September 25, 2014

The Equalizer

I have a very particular set of skills ... 
not including my wardrobe.

Grade: B –
Director: Antoine Fuqua
Starring: Denzel Washington, Marton Csokas, Chloë Grace Moretz and David Harbour
MPAA Rating: R
Running Time: 2 hr. 11 min.

The only reference point today’s film audiences may have to The Equalizer is that it’s the television program that caused Rob Reiner’s character in The Wolf of Wall Street to launch into a profane tirade if anyone interrupted him watching it.
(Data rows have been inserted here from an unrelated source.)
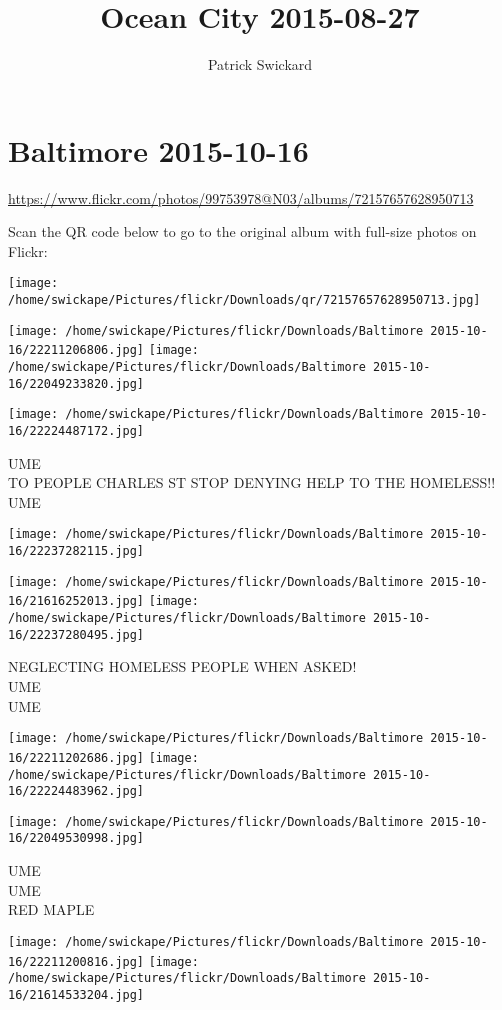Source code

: \documentclass[10pt,letterpaper]{article}
\title{Ocean City 2015-08-27}
\author{Patrick Swickard}
\date{}
\begin{document}
\section*{Baltimore 2015-10-16}

\url{https://www.flickr.com/photos/99753978@N03/albums/72157657628950713}

Scan the QR code below to go to the original album with full-size photos on Flickr:

\texttt{[image: /home/swickape/Pictures/flickr/Downloads/qr/72157657628950713.jpg]}
\pagebreak

\texttt{[image: /home/swickape/Pictures/flickr/Downloads/Baltimore 2015-10-16/22211206806.jpg]}
\texttt{[image: /home/swickape/Pictures/flickr/Downloads/Baltimore 2015-10-16/22049233820.jpg]}

\texttt{[image: /home/swickape/Pictures/flickr/Downloads/Baltimore 2015-10-16/22224487172.jpg]}

UME\\
TO PEOPLE CHARLES ST STOP DENYING HELP TO THE HOMELESS!!\\
UME
\pagebreak

\texttt{[image: /home/swickape/Pictures/flickr/Downloads/Baltimore 2015-10-16/22237282115.jpg]}

\vspace{0.25in}
\texttt{[image: /home/swickape/Pictures/flickr/Downloads/Baltimore 2015-10-16/21616252013.jpg]}
\texttt{[image: /home/swickape/Pictures/flickr/Downloads/Baltimore 2015-10-16/22237280495.jpg]}

NEGLECTING HOMELESS PEOPLE WHEN ASKED!\\
UME\\
UME
\pagebreak

\texttt{[image: /home/swickape/Pictures/flickr/Downloads/Baltimore 2015-10-16/22211202686.jpg]}
\texttt{[image: /home/swickape/Pictures/flickr/Downloads/Baltimore 2015-10-16/22224483962.jpg]}

\vspace{0.25in}
\texttt{[image: /home/swickape/Pictures/flickr/Downloads/Baltimore 2015-10-16/22049530998.jpg]}

UME\\
UME\\
RED MAPLE
\pagebreak

\texttt{[image: /home/swickape/Pictures/flickr/Downloads/Baltimore 2015-10-16/22211200816.jpg]}
\texttt{[image: /home/swickape/Pictures/flickr/Downloads/Baltimore 2015-10-16/21614533204.jpg]}
\end{document}
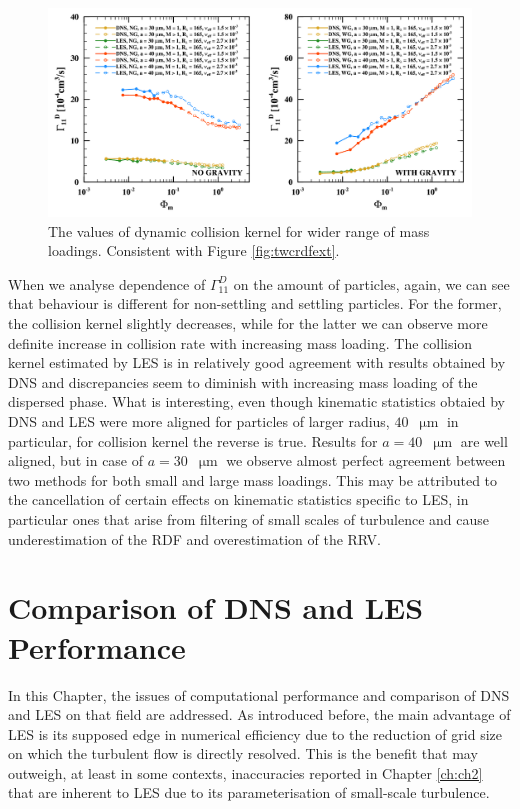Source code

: \documentclass{pracamgren}
\begin{document}
\begin{figure}[h]
\centering
\includegraphics[width=13.5cm]{figures/2-13_twcgammaext.pdf}
\caption{
The values of dynamic collision kernel for wider range of mass loadings.
Consistent with Figure \ref{fig:twcrdfext}.
}
\label{fig:twcgammaext}
\end{figure}

When we analyse dependence of $\Gamma^D_{11}$ on the amount of particles, again, we can see that behaviour is different for non-settling and settling particles.
For the former, the collision kernel slightly decreases, while for the latter we can observe more definite increase in collision rate with increasing mass loading.
The collision kernel estimated by LES is in relatively good agreement with results obtained by DNS and discrepancies seem to diminish with increasing mass loading of the dispersed phase.
What is interesting, even though kinematic statistics obtaied by DNS and LES were more aligned for particles of larger radius, $40$~$\upmu\text{m}$ in particular, for collision kernel the reverse is true.
Results for $a = 40$~$\upmu\text{m}$ are well aligned, but in case of $a = 30$~$\upmu\text{m}$ we observe almost perfect agreement between two methods for both small and large mass loadings.
This may be attributed to the cancellation of certain effects on kinematic statistics specific to LES, in particular ones that arise from filtering of small scales of turbulence and cause underestimation of the RDF and overestimation of the RRV.



\chapter{Comparison of DNS and LES Performance}
\label{ch:ch3}

In this Chapter, the issues of computational performance and comparison of DNS and LES on that field are addressed.
As introduced before, the main advantage of LES is its supposed edge in numerical efficiency due to the reduction of grid size on which the turbulent flow is directly resolved.
This is the benefit that may outweigh, at least in some contexts, inaccuracies reported in Chapter \ref{ch:ch2} that are inherent to LES due to its parameterisation of small-scale turbulence.
\end{document}
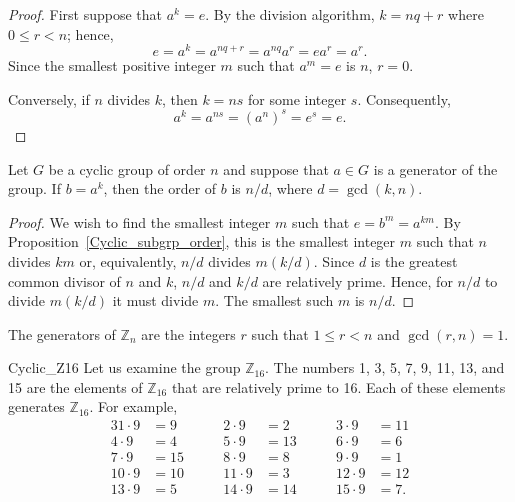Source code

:  
\begin{proof}
First suppose that $a^k=e$. By the division algorithm, $k = nq + r$
where $0 \leq r < n$; hence, 
\[
e = a^k = a^{nq + r} = a^{nq} a^r = e a^r = a^r.
\]
Since the smallest positive integer $m$ such that $a^m = e$ is $n$, $r
= 0$.
 
 
Conversely, if $n$ divides $k$, then $k=ns$ for some integer $s$.
Consequently, 
\[
a^k = a^{ns} = (a^n)^s = e^s = e.
\]
\end{proof}
 
 
\begin{theorem}
Let $G$ be a cyclic group of order $n$ and suppose that $a \in G$ is a
generator of the group.  If $b = a^k$, then the order of $b$ is $n
/d$, where $d = \gcd(k,n)$. 
\end{theorem}
 
 
\begin{proof}
We wish to find the smallest integer $m$ such that $e = b^m = a^{km}$.
By Proposition~\ref{Cyclic_subgrp_order}, this is the smallest integer $m$ such that
$n$ divides $km$ or, equivalently, $n/d$ divides $m(k/d)$.  Since $d$ is
the greatest common divisor of $n$ and $k$, $n/d$ and $k/d$ are
relatively prime. Hence, for $n/d$ to divide $m(k/d)$ it must divide
$m$.  The smallest such $m$ is $n/d$. 
\end{proof}
 
 
\begin{corollary}
The generators of ${\mathbb Z}_n$ are the integers $r$ such that $1 \leq
r < n$ and $\gcd(r,n) =  1$. 
\end{corollary}
 
 
\begin{example}{Cyclic_Z16}
Let us examine the group ${\mathbb Z}_{16}$.  The numbers 1, 3, 5, 7, 9,
11, 13, and 15 are the elements of ${\mathbb Z}_{16}$ that are relatively
prime to 16.  Each of these elements generates ${\mathbb Z}_{16}$. For
example, 
\begin{alignat*}{3}
1 \cdot 9  & =  9  & \qquad 2 \cdot 9  & = 2  & \qquad 3 \cdot 9  & = 11 \\
4 \cdot 9  & =  4  & \qquad 5 \cdot 9  & = 13 & \qquad	6 \cdot 9 & = 6  \\
7 \cdot 9  & =  15 & \qquad 8 \cdot 9  & = 8  & \qquad	9 \cdot 9 &  = 1  \\
10 \cdot 9 & =  10 & \qquad 11 \cdot 9 & = 3  & \qquad	12 \cdot 9 &  = 12 \\
13 \cdot 9 & =  5 &  \qquad 14 \cdot 9 & = 14 &  \qquad	15 \cdot 9 & = 7.
\end{alignat*}
\end{example}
The late ‘80s TV series starring the late Edward Woodward now gets its own big screen treatment from director Antoine Fuqua, who directed Denzel Washington’s Oscar-winning turn in Training Day.Washington reteams with Fuqua in The Equalizer to assume the role of Robert McCall, a meticulous, middle-aged widower who works in a big box home improvement store by day and sits alone in a corner cafe reading classic literature by night.

When a Russian pimp brutalizes Teri (Chloë Grace Moretz, Kick-Ass), a young hooker harbouring a kind heart and pop star ambitions who hangs out in McCall’s nocturnal diner, McCall reluctantly springs into action … the sort of action that involves slaughtering five members of the Russian mob in under 30 seconds.
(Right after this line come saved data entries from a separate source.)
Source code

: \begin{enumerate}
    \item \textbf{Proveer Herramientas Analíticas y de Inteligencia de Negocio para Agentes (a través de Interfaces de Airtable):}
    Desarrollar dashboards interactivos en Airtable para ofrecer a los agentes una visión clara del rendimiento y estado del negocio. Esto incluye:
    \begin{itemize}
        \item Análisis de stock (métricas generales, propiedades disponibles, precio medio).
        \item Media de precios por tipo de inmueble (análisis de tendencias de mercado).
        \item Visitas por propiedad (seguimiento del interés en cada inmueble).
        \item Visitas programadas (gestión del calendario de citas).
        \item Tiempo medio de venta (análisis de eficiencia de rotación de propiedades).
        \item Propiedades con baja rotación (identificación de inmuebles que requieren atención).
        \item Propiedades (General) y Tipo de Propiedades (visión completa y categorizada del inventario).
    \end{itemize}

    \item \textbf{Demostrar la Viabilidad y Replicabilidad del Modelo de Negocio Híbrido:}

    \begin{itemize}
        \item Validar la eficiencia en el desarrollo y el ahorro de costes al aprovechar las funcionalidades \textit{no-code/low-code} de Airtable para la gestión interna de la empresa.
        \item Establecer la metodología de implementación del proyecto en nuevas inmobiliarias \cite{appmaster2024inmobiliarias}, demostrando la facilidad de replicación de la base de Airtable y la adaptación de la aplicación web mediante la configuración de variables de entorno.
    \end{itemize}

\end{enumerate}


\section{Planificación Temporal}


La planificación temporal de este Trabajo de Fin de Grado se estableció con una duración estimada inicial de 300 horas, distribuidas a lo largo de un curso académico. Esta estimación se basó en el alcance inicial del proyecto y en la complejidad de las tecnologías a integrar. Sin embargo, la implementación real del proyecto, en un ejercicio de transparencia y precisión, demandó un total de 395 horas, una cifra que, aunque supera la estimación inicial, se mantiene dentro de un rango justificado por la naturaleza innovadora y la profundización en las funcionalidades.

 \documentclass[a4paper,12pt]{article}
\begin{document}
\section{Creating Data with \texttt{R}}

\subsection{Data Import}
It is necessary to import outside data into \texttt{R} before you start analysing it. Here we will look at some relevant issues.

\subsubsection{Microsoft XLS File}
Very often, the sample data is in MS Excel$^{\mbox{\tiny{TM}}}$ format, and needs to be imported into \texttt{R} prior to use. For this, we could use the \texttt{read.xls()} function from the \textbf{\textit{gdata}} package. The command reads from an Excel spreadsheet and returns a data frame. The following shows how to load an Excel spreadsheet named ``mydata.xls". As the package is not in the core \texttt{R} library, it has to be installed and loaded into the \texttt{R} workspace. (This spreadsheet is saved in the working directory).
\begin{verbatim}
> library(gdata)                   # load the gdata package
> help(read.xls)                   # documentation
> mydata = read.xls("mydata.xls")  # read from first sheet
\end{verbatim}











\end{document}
That gets the attention of the kingpin back in Mother Russia, who dispatches Teddy (Marton Csokas), his head henchman, to track down the mystery man dispensing with his hired help and disrupting his nefarious business enterprises.

Unfortunately for the Bolshevik baddies, McCall possesses a secret backstory and a very particular set of skills, especially involving the use of power tools and assorted hardware that he employs to starting serving justice on crooked cops and robbers alike.

Indeed, it’s the sort of role Liam Neeson plays nowadays when he’s not busy. And notwithstanding its TV predecessor, Fuqua fashions his Equalizer as a standard vigilante throwback not far removed from Death Wish and Dirty Harry. McCall blows through a cavalcade of Euro-fodder without much in the way of impediments or intrigue. McCall’s one-man-gang upends not only the Russians’ prostitution ring, but also their money laundering hideout and oil tankers.

What equalizes this otherwise formulaic film is the typically captivating Washington, from his quiet counsel to Teri to his taut tête-à-tête with Teddy. Indeed, it’s beguiling to just watch McCall meticulously arrange the silverware at his usual diner table each evening … or stare into his cold eyes as he digs a corkscrew into someone’s mandible or pelts another with a nail gun.

Neither McCall or The Equalizer say very much about our nasty zeitgeist. But all things being equal, there are worse ways to spend a trip to the movie theater … or The Home Depot.